His scholarly articles have been published in North America and Europe. Several have been covered in the press, including "Calixa Lavallée and the Construction of a National Anthem," proposing that "O Canada" was assembled from a handful of pre-existing works; it was featured on the front page of Toronto's Globe and Mail. Another article, "Leonardo's Lira," identifying a portrait of Leonardo da Vinci in an early sixteenth-century engraving at the Cleveland Museum of Art, was covered in Live Science, NBC News, and Huffington Post.

Duffin also earned notice for his parody compositions. In 1995, when the Cleveland Indians (now the Cleveland Guardians) reached the World Series, he wrote "Come All Ye Baseball Fans" to the tune of Henry Purcell's "Come Ye Sons of Art," which was noted in The Chronicle of Higher Education and Sports Illustrated, and nominated for a Northern Ohio Live Award of Achievement. When his daughter, Selena Simmons-Duffin, joined the staff of All Things Considered at National Public Radio, he wrote and produced historically based theme music ("trixies") for the program.

== Awards and honors ==
- Howard Mayer Brown Award from Early Music America (with Beverly Simmons), recognizing "lifetime achievement in the field of early music". (2018)

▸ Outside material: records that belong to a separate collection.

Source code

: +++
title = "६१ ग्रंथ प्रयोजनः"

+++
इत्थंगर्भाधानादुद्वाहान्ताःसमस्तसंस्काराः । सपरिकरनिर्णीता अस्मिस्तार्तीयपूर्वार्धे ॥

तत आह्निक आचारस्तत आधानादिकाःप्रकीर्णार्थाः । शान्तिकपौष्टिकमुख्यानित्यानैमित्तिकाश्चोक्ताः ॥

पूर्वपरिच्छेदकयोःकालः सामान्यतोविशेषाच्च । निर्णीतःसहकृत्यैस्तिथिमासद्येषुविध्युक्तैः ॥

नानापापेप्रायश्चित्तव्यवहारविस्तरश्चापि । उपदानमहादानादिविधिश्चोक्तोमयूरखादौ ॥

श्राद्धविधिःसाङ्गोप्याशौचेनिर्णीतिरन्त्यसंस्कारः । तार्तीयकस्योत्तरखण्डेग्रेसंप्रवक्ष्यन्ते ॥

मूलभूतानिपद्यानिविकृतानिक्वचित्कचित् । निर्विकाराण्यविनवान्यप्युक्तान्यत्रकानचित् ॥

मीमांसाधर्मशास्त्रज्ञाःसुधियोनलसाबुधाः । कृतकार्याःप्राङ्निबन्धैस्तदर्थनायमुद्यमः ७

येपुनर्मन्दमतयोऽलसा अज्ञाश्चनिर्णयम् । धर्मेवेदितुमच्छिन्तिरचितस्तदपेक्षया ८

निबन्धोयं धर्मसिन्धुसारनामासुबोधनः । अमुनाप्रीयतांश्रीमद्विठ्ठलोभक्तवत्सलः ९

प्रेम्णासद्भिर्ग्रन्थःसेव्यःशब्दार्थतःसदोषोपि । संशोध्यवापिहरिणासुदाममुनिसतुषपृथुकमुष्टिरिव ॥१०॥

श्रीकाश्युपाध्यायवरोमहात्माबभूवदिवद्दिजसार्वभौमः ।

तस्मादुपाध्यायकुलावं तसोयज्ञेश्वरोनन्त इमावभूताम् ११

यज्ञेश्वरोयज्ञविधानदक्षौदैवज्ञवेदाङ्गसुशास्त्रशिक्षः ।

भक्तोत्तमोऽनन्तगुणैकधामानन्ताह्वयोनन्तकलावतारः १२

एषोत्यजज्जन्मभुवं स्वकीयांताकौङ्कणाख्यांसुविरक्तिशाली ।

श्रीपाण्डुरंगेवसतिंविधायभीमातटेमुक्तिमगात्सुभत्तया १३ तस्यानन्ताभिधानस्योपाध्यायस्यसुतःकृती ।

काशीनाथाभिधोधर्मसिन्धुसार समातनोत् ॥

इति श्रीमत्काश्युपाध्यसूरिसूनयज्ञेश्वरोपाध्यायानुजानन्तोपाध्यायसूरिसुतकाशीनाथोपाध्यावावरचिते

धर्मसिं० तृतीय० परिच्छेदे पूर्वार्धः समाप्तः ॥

- Claude V. Palisca Award from the American Musicological Society for Shakespeare's Songbook, an edition chosen from world-wide publications to "best exemplify the highest qualities of originality, interpretation, logic and clarity of thought, and communication". (2005)
- Thomas Binkley Award from Early Music America, recognizing "outstanding achievement in both performance and scholarship by the director of a university or college collegium musicum". (2005)

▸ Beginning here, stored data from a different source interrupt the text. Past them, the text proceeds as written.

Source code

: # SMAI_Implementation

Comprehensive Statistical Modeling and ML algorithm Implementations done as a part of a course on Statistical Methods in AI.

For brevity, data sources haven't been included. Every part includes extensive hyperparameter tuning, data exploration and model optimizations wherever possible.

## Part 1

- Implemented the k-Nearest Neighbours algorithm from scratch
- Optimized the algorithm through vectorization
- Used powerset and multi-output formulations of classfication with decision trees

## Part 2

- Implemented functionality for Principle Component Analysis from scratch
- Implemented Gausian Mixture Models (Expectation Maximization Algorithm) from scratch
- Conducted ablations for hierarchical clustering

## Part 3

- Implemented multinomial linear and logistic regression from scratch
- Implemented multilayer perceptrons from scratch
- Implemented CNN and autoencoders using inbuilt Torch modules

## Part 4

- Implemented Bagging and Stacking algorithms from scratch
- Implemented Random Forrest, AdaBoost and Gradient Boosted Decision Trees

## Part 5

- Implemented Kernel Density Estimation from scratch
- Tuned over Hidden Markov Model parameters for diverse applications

- Noah Greenberg Award from the American Musicological Society for "distinguished contribution to the study and performance of early music". (1980)

== Personal life ==
In 1976, Duffin married Beverly Simmons (1950–), whom he met in their graduate program. They have two children, Caltech physicist David Simmons-Duffin (1984–) and NPR correspondent Selena Simmons-Duffin (1986–). His sister, Jacalyn Duffin, is a medical historian and hematologist.